Shen Qingqiu hummed and picked up the paper sketch Yue Qingyuan was standing over. A tired young boy was looking in the direction of the artist. His face was gaunt and his clothes patched up, but his mouth still held itself in a warm smile.

"Just this one's imagination, I'm afraid. Bits and pieces from the world surrounding us. I think he has your eyes, see?"

He did have his eyes, soft as can be despite being the colour of folded steel. And the shape of his face, and his patient demeanour, and the way he exudes a comforting warmth.

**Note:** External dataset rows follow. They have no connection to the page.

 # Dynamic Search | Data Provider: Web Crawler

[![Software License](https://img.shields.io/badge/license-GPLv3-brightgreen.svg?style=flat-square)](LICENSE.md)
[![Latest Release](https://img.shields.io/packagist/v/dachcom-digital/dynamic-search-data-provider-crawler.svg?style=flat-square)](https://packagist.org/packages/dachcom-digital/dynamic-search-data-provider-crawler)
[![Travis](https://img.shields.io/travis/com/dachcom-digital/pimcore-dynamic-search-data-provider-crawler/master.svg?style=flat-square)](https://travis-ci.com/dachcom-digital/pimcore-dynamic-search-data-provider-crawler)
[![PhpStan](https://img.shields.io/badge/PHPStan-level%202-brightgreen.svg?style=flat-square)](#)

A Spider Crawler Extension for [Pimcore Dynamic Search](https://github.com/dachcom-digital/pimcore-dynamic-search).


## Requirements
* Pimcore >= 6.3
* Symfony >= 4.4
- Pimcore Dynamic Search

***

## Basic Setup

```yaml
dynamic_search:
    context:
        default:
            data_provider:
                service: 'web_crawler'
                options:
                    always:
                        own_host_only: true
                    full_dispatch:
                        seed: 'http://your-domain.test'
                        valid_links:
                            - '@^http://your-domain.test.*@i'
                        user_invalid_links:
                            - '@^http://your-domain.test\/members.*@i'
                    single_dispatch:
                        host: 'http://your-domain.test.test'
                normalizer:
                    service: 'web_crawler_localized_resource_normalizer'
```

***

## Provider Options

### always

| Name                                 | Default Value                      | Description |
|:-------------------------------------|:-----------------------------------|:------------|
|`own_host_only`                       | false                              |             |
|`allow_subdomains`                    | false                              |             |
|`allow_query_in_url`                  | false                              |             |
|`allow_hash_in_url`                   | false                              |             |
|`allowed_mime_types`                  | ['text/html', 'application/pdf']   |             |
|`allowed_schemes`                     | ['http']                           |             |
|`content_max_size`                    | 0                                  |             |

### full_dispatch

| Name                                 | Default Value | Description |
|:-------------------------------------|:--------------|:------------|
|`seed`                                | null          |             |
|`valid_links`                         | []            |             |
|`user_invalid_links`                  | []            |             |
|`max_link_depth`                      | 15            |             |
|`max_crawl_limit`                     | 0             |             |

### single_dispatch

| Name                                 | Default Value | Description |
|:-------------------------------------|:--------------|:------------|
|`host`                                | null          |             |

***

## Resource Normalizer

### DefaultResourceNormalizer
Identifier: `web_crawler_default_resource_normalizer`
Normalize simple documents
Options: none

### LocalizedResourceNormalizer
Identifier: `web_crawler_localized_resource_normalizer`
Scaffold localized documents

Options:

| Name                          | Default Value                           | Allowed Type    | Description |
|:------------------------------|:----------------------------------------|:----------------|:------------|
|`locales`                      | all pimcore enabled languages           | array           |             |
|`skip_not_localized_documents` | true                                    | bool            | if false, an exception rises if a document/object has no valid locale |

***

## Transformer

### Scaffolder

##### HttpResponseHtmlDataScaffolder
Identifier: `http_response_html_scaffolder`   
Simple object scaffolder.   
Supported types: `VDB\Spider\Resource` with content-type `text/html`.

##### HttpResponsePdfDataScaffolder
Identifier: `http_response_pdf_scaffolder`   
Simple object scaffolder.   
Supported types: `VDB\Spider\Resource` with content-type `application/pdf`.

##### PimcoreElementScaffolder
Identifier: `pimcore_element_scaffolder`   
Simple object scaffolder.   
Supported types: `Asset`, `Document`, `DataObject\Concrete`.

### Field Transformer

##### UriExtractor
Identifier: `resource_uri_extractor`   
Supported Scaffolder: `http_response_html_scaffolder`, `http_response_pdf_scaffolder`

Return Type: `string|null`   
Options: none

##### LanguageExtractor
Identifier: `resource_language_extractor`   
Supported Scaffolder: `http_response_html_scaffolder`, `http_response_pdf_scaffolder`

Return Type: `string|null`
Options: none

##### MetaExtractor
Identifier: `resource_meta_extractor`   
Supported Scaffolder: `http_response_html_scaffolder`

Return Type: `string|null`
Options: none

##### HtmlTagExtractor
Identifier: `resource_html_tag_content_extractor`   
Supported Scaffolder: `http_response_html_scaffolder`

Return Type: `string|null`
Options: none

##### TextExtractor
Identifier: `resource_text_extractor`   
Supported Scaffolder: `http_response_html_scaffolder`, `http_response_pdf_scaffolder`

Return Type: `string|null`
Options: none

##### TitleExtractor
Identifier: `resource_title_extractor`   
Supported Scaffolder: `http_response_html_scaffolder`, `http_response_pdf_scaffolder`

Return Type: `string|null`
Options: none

He has kept himself busy. He didn't have time to contemplate how one of his presumed imagined paintings perfectly matched a lively forest he came across weeks after painting it, a place he had never been before.

He already has enough problems to deal with, still trying to gain a stable footing in this new life even though he has lived here for half a dozen months already. So he ignored the way that Yue Qingyuan traced his fingers over the sketch, eyes wide and shiny, and hooked his fingers in his sleeve to pull him over for a cup of tea.

Notes:

(See the end of the work for notes.)

Work Text:

One of the first things Shen-Yuan-as-Shen-Qingqiu did was raid the library. And not for the bestiaries, no matter how much they beckoned him, but for useless background information. I'm sorry, but this Master is not keen to be snuffed out because he got caught not even knowing the names of his fellow peak lords.

The library was a treasure trove of wordbuilding. All those little details he wondered about that Airplane never cared to put into the story, finally at his fingertips! It was like he had been granted insight in the writer's draft notes, but even better. He had years of pent-up questions and now no one could deny him his answers.

Except that as he was marveling at the thick bookshelves an elder disciple cornered him for advice on her painting, and all his studies into the world around him had to be forgotten before they could even begin. Seeing as her painting was actually really good, he only managed to stumble out of that encounter with his face intact through some faded old memories of a historical art documentary he once watched. Something something, symbolism and all that.

So he was going to have to build a base of knowledge around the four arts. He could already tell this was going to be awful.

 


 

Calligraphy was easy. Not only had he already learned it in a fit of boredom during one of his sicker periods, not having his hands constantly shaking made it all a breeze.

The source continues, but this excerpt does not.